1911 Encyclopædia Britannica/Stepney, George
STEPNEY, GEORGE (1663-1707), English poet and diplomatist, son of George Stepney, groom of the chamber to Charles II., was born at Westminster in 1663. He was admitted on the foundation of Westminster School in 1676, and in 1682 became a scholar of Trinity College, Cambridge, becoming a fellow of his college in 1687. Through his friend Charles Montagu, afterwards earl of Halifax, he entered the diplomatic service, and in 1692 was sent as envoy to Brandenburg. He represented William III. at various other German courts, and in 1702 was sent to Vienna, where he had already acted as envoy in 1693. In 1705 Prince Eugene desired his withdrawal on the ground of his alleged partiality to the Hungarian insurgents, but the demand was taken back at the request of Marlborough, who had great confidence in Stepney. He was, nevertheless, removed in 1706 to the Hague. In the next year he returned to England in the hope of recovering from a severe illness, but died in Chelsea, London, on the 15th of September 1707, and was buried in Westminster Abbey. Stepney had a very full and accurate knowledge of German affairs, and was an excellent letter-writer. Among his correspondents was Baron Leibnitz, with whom he was on the friendliest terms. Much of his official and other correspondence is preserved in the letters and papers of Sir John Ellis (Brit. Mus. Add. MSS. 28875-28947), purchased from the earl of Macclesfield in 1872, and others are available in the record office.

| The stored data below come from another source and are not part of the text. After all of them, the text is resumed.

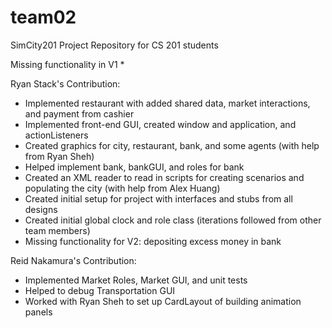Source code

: team02
======

SimCity201 Project Repository for CS 201 students

Missing functionality in V1
 * 

Ryan Stack's Contribution:
 * Implemented restaurant with added shared data, market interactions, and payment from cashier
 * Implemented front-end GUI, created window and application, and actionListeners
 * Created graphics for city, restaurant, bank, and some agents (with help from Ryan Sheh)
 * Helped implement bank, bankGUI, and roles for bank
 * Created an XML reader to read in scripts for creating scenarios and populating the city (with help from Alex Huang)
 * Created initial setup for project with interfaces and stubs from all designs
 * Created initial global clock and role class (iterations followed from other team members)
 * Missing functionality for V2: depositing excess money in bank

Reid Nakamura's Contribution:
 * Implemented Market Roles, Market GUI, and unit tests
 * Helped to debug Transportation GUI
 * Worked with Ryan Sheh to set up CardLayout of building animation panels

He contributed a version of the eighth satire of Juvenal to the translation (1693) of the satires "by Mr Dryden and several other eminent hands." Dr Johnson, who included him in his Lives of the Poets, called him a "very licentious translator," and remarked that he did not "recompense his neglect of the author by beauties of his own."

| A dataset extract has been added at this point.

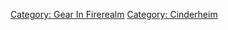 [Category: Gear In Firerealm](Category:_Gear_In_Firerealm "wikilink")
[Category: Cinderheim](Category:_Cinderheim "wikilink")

His poems appear in Chalmers's English Poets, vol. viii., and other collections of the kind. Some of his correspondence is printed by J. M. Kemble in State Papers and Correspondence . . . from the Revolution to the Accession of the House of Hanover (1857). A list of the Macclesfield letters is to be found in the Report of the Hist. MSS. Commission, No. i., app. pp. 34-40. For an account of Stepney's family and circumstances, see R. Harrison, Some Notices of the Stepney Family (1870), pp. 22-28.